Rinder C S, Gaal D, Student L A, Smith B R
Department of Anesthesiology, Yale University School of Medicine, New Haven, Conn. 06510.
J Thorac Cardiovasc Surg. 1994 Jan;107(1):280-8.
Cardiopulmonary bypass has been shown in adults to activate platelets and leukocytes, lead to the formation of circulating platelet-leukocyte conjugates, and alter adhesive receptors on both cell types. Pediatric patients with congenital heart disease undergoing cardiopulmonary bypass, however, have not been extensively studied and may represent a group at particular clinical risk for bleeding and pulmonary dysfunction. We studied 13 patients with congenital heart disease undergoing operations necessitating bypass, 7 with cyanotic and 6 with noncyanotic congenital heart disease. We determined that (1) the surface density of platelet glycoprotein Ib was significantly lower at baseline and throughout bypass in patients with cyanotic heart disease than in noncyanotic patients; (2) platelet glycoprotein Ib in both cyanotic and noncyanotic congenital heart disease decreased significantly during bypass, with a nadir of 75% of baseline values; (3) platelets were activated to a high degree, comparable with that seen in adults; (4) mean circulating monocyte-platelet conjugates rose significantly during bypass, increasing from 36% to 66% by the end of bypass, whereas neutrophil-platelet conjugates and lymphocyte-platelet conjugates declined; and (5) both monocytes and neutrophils were activated by cardiopulmonary bypass, as assessed by increased surface expression of CD11b and, in the case of monocytes, CD11b expression continued to increase even after termination of bypass. Patients with cyanotic and noncyanotic heart disease did not differ with respect to platelet or leukocyte activation or the formation of platelet-leukocyte conjugates. We conclude that in children with congenital heart disease cardiopulmonary bypass causes loss of platelet adhesion receptors, activation of platelets, formation of platelet-leukocyte conjugates, and leukocyte activation. Cyanotic and noncyanotic patients are qualitatively similarly affected; however, cyanotic patients demonstrate a baseline deficit in the platelet adhesion receptor glycoprotein Ib. These cellular changes may contribute to both the hemostatic and inflammatory complications associated with cardiopulmonary bypass.
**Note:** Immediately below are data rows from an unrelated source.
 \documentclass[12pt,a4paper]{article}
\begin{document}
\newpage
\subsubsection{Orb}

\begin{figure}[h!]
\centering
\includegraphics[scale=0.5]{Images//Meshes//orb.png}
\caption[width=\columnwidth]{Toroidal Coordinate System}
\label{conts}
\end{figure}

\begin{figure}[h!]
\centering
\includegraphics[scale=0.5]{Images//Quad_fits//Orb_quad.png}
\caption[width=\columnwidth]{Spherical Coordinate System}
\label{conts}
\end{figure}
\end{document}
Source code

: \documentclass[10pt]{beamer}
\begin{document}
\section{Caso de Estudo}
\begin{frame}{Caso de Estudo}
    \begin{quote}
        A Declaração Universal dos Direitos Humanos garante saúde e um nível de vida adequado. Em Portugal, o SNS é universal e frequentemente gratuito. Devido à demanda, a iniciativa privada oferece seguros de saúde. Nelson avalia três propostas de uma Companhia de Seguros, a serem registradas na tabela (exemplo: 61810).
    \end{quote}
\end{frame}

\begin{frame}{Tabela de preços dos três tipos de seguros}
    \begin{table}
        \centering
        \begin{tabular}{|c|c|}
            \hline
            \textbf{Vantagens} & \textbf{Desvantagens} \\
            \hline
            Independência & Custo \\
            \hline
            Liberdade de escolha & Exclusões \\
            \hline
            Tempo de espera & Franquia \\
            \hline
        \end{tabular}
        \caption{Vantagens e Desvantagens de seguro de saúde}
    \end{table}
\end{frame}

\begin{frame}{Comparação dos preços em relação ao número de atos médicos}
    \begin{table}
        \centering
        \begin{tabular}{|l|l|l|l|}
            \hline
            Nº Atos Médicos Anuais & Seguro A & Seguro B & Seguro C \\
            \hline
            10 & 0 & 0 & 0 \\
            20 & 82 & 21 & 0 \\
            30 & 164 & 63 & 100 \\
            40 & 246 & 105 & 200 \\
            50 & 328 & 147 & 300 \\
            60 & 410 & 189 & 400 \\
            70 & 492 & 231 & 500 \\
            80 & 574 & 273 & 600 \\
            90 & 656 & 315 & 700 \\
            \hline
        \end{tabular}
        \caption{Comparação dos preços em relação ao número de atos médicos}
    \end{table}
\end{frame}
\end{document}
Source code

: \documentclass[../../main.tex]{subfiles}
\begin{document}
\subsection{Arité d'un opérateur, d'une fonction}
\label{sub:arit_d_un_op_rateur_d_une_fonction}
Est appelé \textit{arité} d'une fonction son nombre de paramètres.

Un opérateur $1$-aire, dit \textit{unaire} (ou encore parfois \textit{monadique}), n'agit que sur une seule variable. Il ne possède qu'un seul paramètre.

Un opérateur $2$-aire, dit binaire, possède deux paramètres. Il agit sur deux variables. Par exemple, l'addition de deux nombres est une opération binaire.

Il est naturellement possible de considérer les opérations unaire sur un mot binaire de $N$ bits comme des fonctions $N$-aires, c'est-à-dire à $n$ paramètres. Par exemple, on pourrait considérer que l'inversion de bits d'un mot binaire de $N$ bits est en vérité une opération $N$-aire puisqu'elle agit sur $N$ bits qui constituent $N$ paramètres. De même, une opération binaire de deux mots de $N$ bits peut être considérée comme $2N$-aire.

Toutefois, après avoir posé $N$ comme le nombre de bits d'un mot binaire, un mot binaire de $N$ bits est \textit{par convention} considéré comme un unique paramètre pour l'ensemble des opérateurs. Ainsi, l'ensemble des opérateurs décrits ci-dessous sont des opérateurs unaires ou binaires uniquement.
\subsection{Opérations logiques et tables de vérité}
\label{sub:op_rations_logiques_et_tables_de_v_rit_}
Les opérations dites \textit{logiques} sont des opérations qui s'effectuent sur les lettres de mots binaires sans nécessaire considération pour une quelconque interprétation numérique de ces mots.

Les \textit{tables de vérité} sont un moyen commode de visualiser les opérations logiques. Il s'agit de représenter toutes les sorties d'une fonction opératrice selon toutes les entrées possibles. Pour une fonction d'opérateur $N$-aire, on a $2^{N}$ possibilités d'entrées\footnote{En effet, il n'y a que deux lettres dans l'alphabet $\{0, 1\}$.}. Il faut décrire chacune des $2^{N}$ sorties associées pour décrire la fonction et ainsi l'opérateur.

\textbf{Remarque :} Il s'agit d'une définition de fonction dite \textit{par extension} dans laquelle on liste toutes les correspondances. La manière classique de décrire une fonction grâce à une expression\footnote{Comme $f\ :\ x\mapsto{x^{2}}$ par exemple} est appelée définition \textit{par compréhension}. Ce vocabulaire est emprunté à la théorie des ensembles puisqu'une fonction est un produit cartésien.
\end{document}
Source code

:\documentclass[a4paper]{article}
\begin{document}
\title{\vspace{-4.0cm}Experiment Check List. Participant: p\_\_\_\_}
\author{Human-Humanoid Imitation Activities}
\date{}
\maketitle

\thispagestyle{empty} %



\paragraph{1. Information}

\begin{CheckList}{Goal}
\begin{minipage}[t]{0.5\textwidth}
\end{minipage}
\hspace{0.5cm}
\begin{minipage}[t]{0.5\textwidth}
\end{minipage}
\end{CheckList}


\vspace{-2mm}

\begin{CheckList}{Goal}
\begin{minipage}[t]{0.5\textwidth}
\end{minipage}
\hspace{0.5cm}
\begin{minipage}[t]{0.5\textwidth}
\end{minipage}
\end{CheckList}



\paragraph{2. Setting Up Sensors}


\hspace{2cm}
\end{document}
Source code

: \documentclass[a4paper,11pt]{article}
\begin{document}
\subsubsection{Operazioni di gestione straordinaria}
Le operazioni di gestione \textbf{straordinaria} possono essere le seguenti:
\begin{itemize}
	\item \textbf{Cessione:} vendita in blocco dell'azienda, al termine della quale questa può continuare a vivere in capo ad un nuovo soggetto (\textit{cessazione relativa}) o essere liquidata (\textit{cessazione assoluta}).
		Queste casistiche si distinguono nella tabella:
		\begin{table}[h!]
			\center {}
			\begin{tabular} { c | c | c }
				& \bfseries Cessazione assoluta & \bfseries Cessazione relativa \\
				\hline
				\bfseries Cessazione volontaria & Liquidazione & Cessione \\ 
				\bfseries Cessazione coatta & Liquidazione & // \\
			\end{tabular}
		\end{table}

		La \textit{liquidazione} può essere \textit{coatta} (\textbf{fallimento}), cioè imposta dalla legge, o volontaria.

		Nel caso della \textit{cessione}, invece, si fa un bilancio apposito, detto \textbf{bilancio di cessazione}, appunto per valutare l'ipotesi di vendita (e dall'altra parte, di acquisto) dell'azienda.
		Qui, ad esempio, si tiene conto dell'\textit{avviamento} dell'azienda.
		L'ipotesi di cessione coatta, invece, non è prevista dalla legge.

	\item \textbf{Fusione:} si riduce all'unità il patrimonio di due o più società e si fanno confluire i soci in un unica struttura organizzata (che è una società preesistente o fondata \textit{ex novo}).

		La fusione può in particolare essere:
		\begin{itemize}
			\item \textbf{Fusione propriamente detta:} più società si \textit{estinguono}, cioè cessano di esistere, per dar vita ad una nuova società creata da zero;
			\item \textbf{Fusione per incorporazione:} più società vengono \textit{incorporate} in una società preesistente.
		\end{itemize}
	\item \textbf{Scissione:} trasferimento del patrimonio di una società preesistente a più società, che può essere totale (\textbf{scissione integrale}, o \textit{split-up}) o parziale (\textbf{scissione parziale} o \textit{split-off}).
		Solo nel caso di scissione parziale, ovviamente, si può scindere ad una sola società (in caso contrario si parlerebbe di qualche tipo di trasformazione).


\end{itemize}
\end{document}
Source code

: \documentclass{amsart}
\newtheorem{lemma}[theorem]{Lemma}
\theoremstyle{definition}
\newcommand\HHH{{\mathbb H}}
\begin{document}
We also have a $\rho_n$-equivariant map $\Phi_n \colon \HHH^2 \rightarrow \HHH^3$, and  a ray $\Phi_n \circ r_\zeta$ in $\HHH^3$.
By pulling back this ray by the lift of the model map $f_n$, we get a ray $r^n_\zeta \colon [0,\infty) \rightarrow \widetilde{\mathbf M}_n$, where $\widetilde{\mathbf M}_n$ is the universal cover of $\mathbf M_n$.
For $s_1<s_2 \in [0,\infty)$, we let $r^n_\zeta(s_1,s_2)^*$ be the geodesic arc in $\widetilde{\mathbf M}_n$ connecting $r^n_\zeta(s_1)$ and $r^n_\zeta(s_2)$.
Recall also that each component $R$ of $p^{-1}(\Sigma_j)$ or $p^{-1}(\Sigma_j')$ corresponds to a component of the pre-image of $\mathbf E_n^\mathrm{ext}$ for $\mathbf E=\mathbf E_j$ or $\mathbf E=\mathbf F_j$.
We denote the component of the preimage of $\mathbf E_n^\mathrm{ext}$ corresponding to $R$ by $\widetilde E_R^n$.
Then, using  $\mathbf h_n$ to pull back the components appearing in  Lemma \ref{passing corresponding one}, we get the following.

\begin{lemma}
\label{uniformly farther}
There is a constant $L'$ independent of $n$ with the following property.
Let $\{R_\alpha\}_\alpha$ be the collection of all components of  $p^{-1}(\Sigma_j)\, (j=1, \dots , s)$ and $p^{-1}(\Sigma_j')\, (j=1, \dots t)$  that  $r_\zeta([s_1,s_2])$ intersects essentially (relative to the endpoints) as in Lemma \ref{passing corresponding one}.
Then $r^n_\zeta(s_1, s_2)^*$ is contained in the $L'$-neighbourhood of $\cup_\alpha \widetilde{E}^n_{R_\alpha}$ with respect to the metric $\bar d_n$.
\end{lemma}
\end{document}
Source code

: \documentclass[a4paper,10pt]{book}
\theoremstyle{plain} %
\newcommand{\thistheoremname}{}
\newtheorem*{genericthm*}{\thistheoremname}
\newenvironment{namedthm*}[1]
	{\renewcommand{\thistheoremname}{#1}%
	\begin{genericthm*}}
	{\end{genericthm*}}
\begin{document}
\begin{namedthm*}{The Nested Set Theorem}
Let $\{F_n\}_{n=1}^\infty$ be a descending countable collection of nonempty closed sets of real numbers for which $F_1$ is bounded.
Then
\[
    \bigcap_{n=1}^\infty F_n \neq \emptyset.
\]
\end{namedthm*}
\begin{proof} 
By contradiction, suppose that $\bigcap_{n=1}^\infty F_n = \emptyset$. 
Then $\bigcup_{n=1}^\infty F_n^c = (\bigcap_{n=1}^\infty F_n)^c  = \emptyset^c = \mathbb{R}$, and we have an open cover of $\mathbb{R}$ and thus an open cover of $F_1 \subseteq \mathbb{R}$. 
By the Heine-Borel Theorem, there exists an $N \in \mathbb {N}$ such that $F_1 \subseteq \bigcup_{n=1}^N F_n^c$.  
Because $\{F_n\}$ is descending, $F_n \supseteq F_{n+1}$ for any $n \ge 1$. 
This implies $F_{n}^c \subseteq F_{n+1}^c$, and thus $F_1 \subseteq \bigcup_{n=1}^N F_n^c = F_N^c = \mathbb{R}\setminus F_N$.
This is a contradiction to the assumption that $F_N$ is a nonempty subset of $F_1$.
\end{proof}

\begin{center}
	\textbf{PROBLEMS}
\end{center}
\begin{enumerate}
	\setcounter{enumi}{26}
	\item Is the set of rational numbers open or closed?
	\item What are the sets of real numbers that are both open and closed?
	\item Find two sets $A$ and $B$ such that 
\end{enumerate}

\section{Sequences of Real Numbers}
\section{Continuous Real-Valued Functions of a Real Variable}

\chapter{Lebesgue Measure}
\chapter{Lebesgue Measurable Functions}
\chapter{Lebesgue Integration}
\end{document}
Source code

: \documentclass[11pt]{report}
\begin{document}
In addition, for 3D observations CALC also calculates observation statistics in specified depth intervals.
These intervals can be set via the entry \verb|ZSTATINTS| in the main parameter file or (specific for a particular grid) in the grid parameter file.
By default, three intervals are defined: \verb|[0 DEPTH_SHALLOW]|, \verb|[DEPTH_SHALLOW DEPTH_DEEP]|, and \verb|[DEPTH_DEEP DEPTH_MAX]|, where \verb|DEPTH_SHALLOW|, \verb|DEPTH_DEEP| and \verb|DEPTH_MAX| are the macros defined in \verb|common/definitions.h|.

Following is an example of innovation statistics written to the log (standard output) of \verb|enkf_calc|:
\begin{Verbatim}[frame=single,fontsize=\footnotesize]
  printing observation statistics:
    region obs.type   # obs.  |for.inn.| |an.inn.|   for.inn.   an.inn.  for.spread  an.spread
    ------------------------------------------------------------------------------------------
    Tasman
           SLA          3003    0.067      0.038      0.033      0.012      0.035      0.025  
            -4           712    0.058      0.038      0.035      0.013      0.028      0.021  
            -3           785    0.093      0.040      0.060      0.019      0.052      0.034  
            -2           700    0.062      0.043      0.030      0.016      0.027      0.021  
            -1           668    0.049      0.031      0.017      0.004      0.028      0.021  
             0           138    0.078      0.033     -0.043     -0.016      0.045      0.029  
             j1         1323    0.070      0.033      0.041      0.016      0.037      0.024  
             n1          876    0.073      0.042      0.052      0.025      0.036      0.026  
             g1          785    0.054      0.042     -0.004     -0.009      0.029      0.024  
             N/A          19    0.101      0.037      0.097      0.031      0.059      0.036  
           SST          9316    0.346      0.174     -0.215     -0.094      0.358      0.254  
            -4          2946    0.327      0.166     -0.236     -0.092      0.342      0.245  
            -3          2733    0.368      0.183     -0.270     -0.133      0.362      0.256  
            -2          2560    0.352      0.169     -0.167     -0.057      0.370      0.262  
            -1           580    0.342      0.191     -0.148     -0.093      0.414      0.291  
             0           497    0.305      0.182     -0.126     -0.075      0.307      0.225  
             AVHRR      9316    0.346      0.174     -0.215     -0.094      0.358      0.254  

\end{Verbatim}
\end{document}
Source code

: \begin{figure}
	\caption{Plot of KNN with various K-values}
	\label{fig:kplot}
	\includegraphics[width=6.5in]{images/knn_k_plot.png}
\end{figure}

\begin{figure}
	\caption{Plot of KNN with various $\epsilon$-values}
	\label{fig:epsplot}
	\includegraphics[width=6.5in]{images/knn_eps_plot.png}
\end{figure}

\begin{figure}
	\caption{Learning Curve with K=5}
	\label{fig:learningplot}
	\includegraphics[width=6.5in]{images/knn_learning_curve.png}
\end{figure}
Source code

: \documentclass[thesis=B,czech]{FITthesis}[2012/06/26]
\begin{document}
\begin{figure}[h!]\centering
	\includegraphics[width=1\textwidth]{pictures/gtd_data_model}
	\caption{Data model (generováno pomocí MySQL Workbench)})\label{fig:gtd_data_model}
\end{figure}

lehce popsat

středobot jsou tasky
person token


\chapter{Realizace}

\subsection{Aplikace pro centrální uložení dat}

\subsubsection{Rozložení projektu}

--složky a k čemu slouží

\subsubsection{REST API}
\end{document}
体外循环已被证明在成人中会激活血小板和白细胞,导致循环中的血小板 - 白细胞结合物形成,并改变两种细胞类型上的黏附受体。然而,接受体外循环的先天性心脏病儿科患者尚未得到广泛研究,他们可能是出血和肺功能障碍临床风险特别高的群体。我们研究了13例因手术需要进行体外循环的先天性心脏病患者,其中7例为青紫型先天性心脏病,6例为非青紫型先天性心脏病。我们确定:(1)青紫型心脏病患者在基线时以及整个体外循环过程中,血小板糖蛋白Ib的表面密度显著低于非青紫型患者;(2)青紫型和非青紫型先天性心脏病患者的血小板糖蛋白Ib在体外循环期间均显著降低,最低点为基线值的75%;(3)血小板被高度激活,与成人中观察到的情况相当;(4)平均循环单核细胞 - 血小板结合物在体外循环期间显著增加,到体外循环结束时从36%增加到66%,而中性粒细胞 - 血小板结合物和淋巴细胞 - 血小板结合物减少;(5)通过CD11b表面表达增加评估,体外循环激活了单核细胞和中性粒细胞,对于单核细胞而言,即使在体外循环结束后CD11b表达仍持续增加。青紫型和非青紫型心脏病患者在血小板或白细胞激活以及血小板 - 白细胞结合物形成方面没有差异。我们得出结论,在先天性心脏病儿童中,体外循环会导致血小板黏附受体丧失、血小板激活、血小板 - 白细胞结合物形成以及白细胞激活。青紫型和非青紫型患者在性质上受到类似影响;然而,青紫型患者在血小板黏附受体糖蛋白Ib方面表现出基线缺陷。这些细胞变化可能导致与体外循环相关的止血和炎症并发症。